**Task instructions**. Give the lines below again exactly, starting with the line that holds "Your browser does not support the video tag." and going on through the line that holds "Xxxx Xxxxxx (titre/rôle)".

(Data for analysis Opens)

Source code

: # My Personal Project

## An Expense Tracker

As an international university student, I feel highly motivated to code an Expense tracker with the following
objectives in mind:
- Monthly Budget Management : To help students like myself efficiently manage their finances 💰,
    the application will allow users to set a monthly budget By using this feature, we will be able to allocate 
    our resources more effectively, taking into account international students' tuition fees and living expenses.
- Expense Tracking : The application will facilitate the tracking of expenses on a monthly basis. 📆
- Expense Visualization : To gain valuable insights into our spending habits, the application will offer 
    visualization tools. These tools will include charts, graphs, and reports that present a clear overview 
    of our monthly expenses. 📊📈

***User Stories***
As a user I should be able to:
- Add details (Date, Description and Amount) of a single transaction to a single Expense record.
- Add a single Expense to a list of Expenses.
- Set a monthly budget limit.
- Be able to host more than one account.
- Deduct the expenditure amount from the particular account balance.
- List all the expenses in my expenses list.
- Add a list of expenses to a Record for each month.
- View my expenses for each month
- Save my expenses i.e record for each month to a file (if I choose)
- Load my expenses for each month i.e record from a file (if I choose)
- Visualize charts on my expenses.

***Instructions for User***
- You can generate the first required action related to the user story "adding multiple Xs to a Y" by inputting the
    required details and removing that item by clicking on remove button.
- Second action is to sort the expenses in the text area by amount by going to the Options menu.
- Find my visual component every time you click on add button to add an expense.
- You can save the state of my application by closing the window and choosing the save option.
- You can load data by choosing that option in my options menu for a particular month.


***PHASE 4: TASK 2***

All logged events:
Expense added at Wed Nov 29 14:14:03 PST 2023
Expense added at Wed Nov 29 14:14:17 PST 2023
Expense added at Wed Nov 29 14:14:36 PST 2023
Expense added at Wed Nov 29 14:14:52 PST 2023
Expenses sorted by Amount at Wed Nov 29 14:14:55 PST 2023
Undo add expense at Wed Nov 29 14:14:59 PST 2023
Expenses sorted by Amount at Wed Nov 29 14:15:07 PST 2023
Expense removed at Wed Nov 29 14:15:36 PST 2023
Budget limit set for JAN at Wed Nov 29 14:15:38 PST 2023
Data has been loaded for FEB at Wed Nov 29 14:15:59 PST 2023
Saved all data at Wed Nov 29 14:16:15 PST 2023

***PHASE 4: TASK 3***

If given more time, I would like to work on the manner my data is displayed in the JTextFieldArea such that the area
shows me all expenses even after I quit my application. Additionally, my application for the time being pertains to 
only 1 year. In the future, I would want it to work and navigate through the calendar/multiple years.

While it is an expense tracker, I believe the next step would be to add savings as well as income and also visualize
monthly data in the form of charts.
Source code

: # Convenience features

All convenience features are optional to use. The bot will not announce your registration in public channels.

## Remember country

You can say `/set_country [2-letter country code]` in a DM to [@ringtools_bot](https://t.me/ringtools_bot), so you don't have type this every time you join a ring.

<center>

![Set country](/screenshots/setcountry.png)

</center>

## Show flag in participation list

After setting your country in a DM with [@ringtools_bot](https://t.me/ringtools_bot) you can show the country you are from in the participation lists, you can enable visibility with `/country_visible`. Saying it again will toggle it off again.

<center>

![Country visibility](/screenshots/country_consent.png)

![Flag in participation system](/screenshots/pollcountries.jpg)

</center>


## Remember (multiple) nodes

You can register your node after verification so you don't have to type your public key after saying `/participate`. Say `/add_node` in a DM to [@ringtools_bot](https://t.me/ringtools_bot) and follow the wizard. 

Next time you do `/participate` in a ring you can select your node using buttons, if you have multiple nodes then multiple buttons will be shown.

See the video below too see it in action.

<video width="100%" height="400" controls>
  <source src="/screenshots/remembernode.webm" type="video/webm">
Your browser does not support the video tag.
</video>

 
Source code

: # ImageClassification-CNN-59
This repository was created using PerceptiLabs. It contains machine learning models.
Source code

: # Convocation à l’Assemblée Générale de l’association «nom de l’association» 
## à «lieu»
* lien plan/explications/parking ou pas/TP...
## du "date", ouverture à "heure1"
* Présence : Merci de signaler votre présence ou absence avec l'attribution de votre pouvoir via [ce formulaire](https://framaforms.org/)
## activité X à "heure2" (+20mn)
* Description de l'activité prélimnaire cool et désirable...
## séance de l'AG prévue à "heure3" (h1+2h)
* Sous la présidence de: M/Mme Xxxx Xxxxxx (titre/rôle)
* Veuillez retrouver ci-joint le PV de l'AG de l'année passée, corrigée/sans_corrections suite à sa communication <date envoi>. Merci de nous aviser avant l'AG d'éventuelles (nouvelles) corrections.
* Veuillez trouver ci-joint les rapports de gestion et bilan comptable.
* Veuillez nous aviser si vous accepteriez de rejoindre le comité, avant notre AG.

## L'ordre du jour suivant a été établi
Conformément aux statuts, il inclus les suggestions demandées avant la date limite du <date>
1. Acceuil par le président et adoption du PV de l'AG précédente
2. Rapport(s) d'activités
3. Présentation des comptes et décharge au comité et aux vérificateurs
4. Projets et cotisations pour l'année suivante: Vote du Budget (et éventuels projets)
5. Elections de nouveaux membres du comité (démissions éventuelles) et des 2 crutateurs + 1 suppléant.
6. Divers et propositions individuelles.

(Data for analysis Closes)
(Data for analysis Opens)

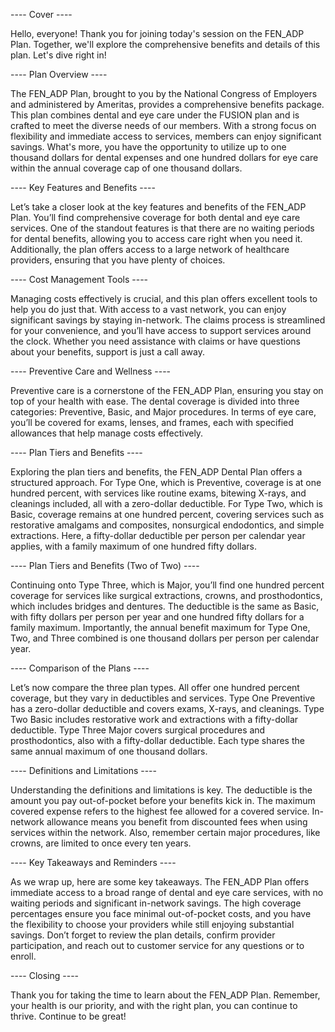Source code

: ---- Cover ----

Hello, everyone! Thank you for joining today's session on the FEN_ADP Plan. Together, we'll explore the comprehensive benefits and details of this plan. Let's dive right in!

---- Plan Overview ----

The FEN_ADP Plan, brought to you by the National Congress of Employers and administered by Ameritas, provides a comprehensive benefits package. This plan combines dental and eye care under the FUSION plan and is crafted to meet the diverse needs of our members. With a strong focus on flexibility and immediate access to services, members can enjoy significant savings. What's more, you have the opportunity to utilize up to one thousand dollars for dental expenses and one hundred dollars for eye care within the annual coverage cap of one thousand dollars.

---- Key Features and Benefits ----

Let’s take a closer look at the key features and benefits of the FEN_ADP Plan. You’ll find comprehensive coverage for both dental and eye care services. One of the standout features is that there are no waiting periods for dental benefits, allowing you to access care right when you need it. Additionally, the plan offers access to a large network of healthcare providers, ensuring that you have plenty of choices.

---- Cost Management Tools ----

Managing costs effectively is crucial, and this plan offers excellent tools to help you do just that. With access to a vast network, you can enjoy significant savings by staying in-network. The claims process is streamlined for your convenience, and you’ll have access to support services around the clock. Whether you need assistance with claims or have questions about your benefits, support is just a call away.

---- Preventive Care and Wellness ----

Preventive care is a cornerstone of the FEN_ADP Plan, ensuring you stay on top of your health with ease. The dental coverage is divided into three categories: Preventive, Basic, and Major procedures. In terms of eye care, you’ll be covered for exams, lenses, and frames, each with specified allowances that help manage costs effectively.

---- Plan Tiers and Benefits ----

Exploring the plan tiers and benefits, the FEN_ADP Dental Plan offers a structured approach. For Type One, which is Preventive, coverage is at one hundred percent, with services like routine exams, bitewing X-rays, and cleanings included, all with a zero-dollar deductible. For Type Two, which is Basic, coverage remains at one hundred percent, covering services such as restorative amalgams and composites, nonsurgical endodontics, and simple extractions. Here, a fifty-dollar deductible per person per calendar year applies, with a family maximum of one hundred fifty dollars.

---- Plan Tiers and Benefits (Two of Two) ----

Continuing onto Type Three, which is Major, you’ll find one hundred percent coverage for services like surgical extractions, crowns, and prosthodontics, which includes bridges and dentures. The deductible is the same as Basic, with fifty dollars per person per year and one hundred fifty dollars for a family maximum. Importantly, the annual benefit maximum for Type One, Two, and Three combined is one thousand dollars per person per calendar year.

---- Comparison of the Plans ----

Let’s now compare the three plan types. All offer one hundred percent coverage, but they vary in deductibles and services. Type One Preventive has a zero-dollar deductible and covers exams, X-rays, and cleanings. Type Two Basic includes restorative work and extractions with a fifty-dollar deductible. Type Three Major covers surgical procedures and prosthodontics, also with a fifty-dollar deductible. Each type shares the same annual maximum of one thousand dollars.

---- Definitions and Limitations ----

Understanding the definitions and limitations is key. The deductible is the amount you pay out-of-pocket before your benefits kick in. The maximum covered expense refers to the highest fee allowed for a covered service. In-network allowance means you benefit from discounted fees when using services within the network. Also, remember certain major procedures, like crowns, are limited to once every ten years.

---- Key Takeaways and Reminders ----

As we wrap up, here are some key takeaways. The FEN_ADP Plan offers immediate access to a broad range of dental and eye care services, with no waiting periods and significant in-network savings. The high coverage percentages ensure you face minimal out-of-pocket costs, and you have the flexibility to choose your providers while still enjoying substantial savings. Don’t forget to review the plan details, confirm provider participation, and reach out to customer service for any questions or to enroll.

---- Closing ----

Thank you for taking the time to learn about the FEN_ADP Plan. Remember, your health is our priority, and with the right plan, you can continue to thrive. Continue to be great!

(Data for analysis Closes)
(Data for analysis Opens)

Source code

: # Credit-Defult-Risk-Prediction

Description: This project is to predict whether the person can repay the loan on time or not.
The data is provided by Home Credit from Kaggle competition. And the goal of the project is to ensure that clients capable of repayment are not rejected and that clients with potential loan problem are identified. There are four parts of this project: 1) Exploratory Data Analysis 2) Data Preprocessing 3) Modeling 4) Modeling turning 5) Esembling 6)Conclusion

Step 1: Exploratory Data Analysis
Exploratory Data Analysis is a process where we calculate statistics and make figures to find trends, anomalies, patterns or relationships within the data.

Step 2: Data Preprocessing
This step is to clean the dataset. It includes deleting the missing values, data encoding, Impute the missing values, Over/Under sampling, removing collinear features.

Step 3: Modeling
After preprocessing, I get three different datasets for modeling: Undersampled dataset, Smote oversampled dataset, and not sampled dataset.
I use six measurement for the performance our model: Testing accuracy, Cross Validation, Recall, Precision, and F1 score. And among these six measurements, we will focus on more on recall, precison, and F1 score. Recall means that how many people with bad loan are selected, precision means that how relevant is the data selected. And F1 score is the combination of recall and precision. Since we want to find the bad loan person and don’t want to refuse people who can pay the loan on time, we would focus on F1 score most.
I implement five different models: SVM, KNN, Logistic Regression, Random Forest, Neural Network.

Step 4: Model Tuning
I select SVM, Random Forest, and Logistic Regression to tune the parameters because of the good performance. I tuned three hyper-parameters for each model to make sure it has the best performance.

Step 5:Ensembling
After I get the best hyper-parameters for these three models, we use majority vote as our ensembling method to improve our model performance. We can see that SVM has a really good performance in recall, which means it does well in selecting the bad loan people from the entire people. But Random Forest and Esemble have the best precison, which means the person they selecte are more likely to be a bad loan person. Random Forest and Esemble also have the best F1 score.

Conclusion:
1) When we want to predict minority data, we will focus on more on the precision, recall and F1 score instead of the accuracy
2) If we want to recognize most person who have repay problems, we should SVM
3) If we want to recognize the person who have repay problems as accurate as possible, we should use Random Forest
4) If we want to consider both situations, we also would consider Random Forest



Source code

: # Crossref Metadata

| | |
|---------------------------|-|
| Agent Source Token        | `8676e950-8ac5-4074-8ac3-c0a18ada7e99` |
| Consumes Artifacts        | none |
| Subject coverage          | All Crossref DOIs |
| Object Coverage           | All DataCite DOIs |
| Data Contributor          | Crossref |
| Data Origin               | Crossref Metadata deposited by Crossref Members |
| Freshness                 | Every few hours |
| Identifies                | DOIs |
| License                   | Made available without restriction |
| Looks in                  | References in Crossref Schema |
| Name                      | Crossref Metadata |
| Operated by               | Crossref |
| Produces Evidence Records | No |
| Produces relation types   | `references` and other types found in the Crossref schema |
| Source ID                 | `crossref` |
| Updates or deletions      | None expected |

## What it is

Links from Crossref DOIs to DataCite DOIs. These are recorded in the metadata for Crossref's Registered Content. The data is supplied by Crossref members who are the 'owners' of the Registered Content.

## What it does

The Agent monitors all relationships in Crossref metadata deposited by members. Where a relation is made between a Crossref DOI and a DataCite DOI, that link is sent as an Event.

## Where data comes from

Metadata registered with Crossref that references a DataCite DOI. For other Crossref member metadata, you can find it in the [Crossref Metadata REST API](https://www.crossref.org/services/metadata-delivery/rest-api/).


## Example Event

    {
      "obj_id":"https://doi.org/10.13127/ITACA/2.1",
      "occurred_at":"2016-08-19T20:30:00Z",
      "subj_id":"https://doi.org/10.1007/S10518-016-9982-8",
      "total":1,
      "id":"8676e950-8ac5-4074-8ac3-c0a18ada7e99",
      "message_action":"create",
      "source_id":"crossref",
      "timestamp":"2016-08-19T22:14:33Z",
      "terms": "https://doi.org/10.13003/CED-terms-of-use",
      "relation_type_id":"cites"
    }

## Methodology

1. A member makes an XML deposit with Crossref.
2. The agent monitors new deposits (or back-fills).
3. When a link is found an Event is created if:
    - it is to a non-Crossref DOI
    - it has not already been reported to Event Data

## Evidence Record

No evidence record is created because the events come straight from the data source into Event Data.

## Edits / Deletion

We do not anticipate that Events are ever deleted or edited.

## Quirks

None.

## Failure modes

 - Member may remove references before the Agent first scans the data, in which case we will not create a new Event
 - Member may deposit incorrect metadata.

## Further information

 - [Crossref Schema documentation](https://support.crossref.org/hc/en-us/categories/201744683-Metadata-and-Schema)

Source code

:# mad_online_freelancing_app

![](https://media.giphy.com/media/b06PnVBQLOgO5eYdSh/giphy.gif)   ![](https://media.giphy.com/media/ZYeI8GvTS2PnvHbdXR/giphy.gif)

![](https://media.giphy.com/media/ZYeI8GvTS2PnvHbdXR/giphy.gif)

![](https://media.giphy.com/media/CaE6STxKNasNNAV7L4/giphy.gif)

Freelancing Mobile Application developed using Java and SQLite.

(Data for analysis Closes)

**Answer to the exercise**.
Your browser does not support the video tag.
</video>

 
Source code

: # ImageClassification-CNN-59
This repository was created using PerceptiLabs. It contains machine learning models.
Source code

: # Convocation à l’Assemblée Générale de l’association «nom de l’association» 
## à «lieu»
* lien plan/explications/parking ou pas/TP...
## du "date", ouverture à "heure1"
* Présence : Merci de signaler votre présence ou absence avec l'attribution de votre pouvoir via [ce formulaire](https://framaforms.org/)
## activité X à "heure2" (+20mn)
* Description de l'activité prélimnaire cool et désirable...
## séance de l'AG prévue à "heure3" (h1+2h)
* Sous la présidence de: M/Mme Xxxx Xxxxxx (titre/rôle)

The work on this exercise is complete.